[Records from a data collection]
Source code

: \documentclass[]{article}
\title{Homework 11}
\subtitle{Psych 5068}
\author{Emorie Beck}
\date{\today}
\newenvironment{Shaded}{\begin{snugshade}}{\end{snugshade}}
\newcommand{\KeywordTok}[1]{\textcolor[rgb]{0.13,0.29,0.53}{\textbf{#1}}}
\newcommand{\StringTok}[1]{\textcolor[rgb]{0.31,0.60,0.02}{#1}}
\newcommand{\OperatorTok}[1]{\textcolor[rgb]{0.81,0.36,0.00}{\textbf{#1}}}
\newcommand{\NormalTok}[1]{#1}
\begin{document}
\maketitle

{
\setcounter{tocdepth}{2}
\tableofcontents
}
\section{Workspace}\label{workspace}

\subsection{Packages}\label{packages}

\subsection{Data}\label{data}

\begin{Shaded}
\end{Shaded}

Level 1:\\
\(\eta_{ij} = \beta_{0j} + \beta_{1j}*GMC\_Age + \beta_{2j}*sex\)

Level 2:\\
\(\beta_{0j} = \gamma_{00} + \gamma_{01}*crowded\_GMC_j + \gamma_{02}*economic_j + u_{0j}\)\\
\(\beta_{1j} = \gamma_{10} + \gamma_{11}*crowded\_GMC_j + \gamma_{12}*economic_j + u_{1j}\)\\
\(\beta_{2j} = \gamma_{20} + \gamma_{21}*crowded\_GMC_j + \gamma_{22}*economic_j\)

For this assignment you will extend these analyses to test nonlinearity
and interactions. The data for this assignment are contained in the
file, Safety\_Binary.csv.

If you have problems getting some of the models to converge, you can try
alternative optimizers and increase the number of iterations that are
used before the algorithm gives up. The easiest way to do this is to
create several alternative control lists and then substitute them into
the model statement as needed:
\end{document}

Work task
Once you reach the line that holds "and interactions. The", print it and every line after it through the end of the records, word for word.

Task answer
and interactions. The data for this assignment are contained in the
file, Safety\_Binary.csv.

If you have problems getting some of the models to converge, you can try
alternative optimizers and increase the number of iterations that are
used before the algorithm gives up. The easiest way to do this is to
create several alternative control lists and then substitute them into
the model statement as needed:
\end{document}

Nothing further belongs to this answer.